Ma si dirà che la giustizia non può neppure fare a fette il mondo: chi ha davvero investito e per anni ha lavorato nel settore della balneazione deve pur ottenere una sorta di risarcimento. In questo caso torna interessante la proposta avanzata dal deputato pugliese Stefanazzi in merito alle proposte attualmente all’esame della Commissione Finanze di Montecitorio.
La proposta
“In primo luogo – sostiene Stefanazzi – introduciamo il principio per cui tutte le opere, amovibili e non, purché regolari, debbano essere oggetto del nuovo bando di gara e adeguatamente indennizzate in favore di chi le ha realizzate. Un indennizzo che deve essere adeguato, a carico del concessionario che subentra e, soprattutto, determinato prima dell’indizione della gara, sulla base di una perizia giurata di stima redatta da un professionista abilitato, nominato dall’amministrazione concedente. Insomma, un meccanismo che garantisce che la procedura si possa svolgere nella massima chiarezza e trasparenza per tutti.”
“In secondo luogo – continua Stefanazzi – si prevede che, qualora si tardi di oltre un anno nell’affidare ad altri la nuova concessione, sia lo Stato ad anticipare l’indennizzo al concessionario uscente, recuperandone poi i costi nell’ambito della gara per il nuovo affidamento, sempre a carico di chi subentra. Infine, si regolano due altri scenari, benché residuali”.

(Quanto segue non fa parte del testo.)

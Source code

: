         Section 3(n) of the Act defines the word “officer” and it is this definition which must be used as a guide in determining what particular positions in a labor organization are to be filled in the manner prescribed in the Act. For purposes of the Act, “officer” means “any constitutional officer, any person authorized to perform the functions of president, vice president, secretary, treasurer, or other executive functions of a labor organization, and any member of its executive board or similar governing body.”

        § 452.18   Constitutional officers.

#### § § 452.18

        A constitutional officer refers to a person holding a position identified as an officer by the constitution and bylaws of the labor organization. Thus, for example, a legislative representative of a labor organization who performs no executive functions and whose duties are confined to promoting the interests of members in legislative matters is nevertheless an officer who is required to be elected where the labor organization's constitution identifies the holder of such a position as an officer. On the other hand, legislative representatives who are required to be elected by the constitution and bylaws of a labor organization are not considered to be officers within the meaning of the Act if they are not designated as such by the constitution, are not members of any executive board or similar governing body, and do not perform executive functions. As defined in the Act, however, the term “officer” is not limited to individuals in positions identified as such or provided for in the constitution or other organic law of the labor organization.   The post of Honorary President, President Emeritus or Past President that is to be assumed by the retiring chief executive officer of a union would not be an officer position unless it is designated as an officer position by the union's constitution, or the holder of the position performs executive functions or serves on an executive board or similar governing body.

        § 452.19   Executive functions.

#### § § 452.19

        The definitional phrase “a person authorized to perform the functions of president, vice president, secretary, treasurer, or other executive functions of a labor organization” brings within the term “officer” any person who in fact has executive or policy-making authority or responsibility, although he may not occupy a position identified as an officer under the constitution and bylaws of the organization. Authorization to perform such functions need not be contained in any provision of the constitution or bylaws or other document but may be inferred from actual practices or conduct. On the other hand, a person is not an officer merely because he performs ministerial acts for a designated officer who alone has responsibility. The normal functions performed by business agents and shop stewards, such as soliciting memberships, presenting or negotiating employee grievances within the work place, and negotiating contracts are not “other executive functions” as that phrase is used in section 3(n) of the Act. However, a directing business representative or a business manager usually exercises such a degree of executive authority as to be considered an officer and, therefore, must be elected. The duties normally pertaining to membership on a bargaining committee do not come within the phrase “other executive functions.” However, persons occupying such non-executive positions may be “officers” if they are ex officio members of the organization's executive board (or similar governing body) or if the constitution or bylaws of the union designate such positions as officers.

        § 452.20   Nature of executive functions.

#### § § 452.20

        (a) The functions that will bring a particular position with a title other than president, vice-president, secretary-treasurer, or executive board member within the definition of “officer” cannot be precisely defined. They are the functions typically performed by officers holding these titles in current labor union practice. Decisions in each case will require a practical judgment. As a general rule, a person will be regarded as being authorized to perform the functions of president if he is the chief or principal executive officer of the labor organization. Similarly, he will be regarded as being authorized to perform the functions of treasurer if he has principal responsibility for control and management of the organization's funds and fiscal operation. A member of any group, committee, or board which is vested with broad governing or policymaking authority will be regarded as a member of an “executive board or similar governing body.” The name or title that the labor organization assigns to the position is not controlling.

Ecco una buona base di partenza. Ma poi sarà sempre compito dello Stato, o degli enti locali a cui viene demandato il compito, di vigilare perché una risorsa così preziosa come le spiagge, vengano gestite con onestà e rigore. E che siano salvaguardate e curate anche le spiagge libere che in Italia sono pochissime, se si confrontano con il resto d’Europa.